CES thought that 2015 might have been the year of the connected home and, as excited as I am about phone-charging lamps and fridges that tell me when I’ve run out of milk (OK FINE wine), the figures still don’t indicate that this type of technology is being picked up at a very fast pace. The leading sales are still skewed to home-security and unsurprisingly come from higher income households. This is looking unlikely to change.
Giddiness over a mirror that reads us our daily horoscope is likely to die down as we realise that most of these gizmos are expensive gimmicks fuelling an already pretty lazy existence. I believe domestic connectivity is yet to reveal its true potential – to help those who struggle to live an independent life at home, especially for our ever-aging population. It has the ability to enhance medical treatment and avoid costly hospital visits. Cisco is one of the companies with a dream of transforming the world’s healthcare, generating accurate patient-to-doctor data by tailoring the Internet of Things to individual’s needs.
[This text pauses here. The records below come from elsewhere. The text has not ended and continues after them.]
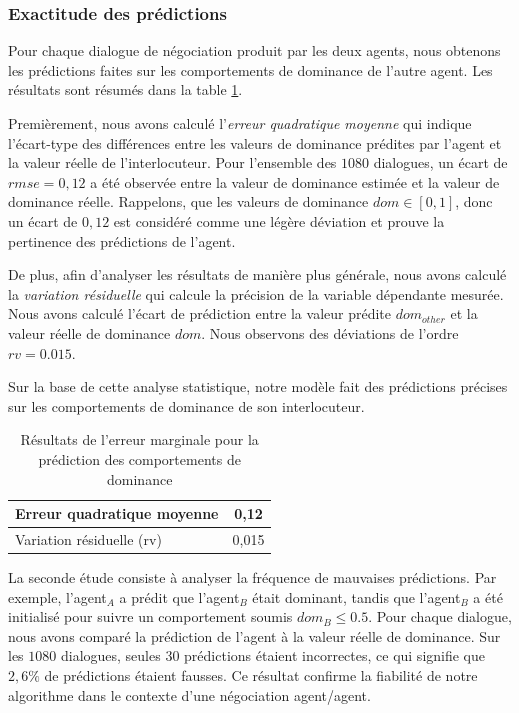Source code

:	\subsubsection{Exactitude des prédictions}
	
	Pour chaque dialogue de négociation produit par les deux agents, nous obtenons les prédictions faites sur les comportements de dominance de l'autre agent. Les résultats sont résumés dans la table \ref{tab:res1}. 

	Premièrement, nous avons calculé l'\emph {erreur quadratique moyenne} qui indique l'écart-type des différences entre les valeurs de dominance prédites par l'agent et la valeur réelle de l'interlocuteur.
	Pour l'ensemble des $1080$ dialogues, un écart de $rmse = 0,12$ a été observée entre la valeur de dominance estimée et la valeur de dominance réelle. Rappelons, que les valeurs de dominance $dom \in [0,1]$, donc un écart de $0,12$ est considéré comme une légère déviation et prouve la pertinence des prédictions de l'agent. 
	
	 De plus, afin d'analyser les résultats de manière plus générale, nous avons calculé la \emph {variation résiduelle} qui calcule la précision de la variable dépendante mesurée. Nous avons calculé l'écart de prédiction entre la valeur prédite $ dom_{other} $ et la valeur réelle de dominance $dom$.
	Nous observons des déviations de l'ordre $ rv = 0.015 $.
	
	 Sur la base de cette analyse statistique, notre modèle fait des prédictions précises sur les comportements de dominance de son interlocuteur.
	
	
	\begin{table}[h]
		\centering
		\caption{Résultats de l'erreur marginale pour la prédiction des comportements de dominance} 
		\begin{tabular}{|l|c|}
			\hline
			Erreur quadratique moyenne & 0,12 \\
			\hline
			Variation résiduelle (rv) & 0,015 \\
			\hline
		\end{tabular}
		
		\label{tab:res1}
	\end{table}
	
	La seconde étude consiste à analyser la fréquence de mauvaises prédictions. 
	Par exemple, l'agent$_A$ a prédit que l'agent$_B$ était dominant, tandis que l'agent$_B$ a été initialisé pour suivre un comportement soumis $dom_B \leq 0.5$.  Pour chaque dialogue, nous avons comparé la prédiction de l'agent à la valeur réelle de dominance. Sur les $1080$ dialogues, seules $ 30 $ prédictions étaient incorrectes, ce qui signifie que $ 2,6 \% $ de prédictions étaient fausses. 
	Ce résultat confirme la fiabilité de notre algorithme dans le contexte d'une négociation agent/agent.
Impressive.
So whilst it’s easy to get caught up in the excitement of a Clueless-style sentient wardrobe, let’s remember that a hand crafted table is for life (whether it can organise me a date or not). This tech shouldn’t solely subsist in expensive and potentially pointless gadgets. It should be evolved to help those who need it rather than those who can afford it. Full home voice-activation and remote care on the NHS? Now that’s innovation I can get behind.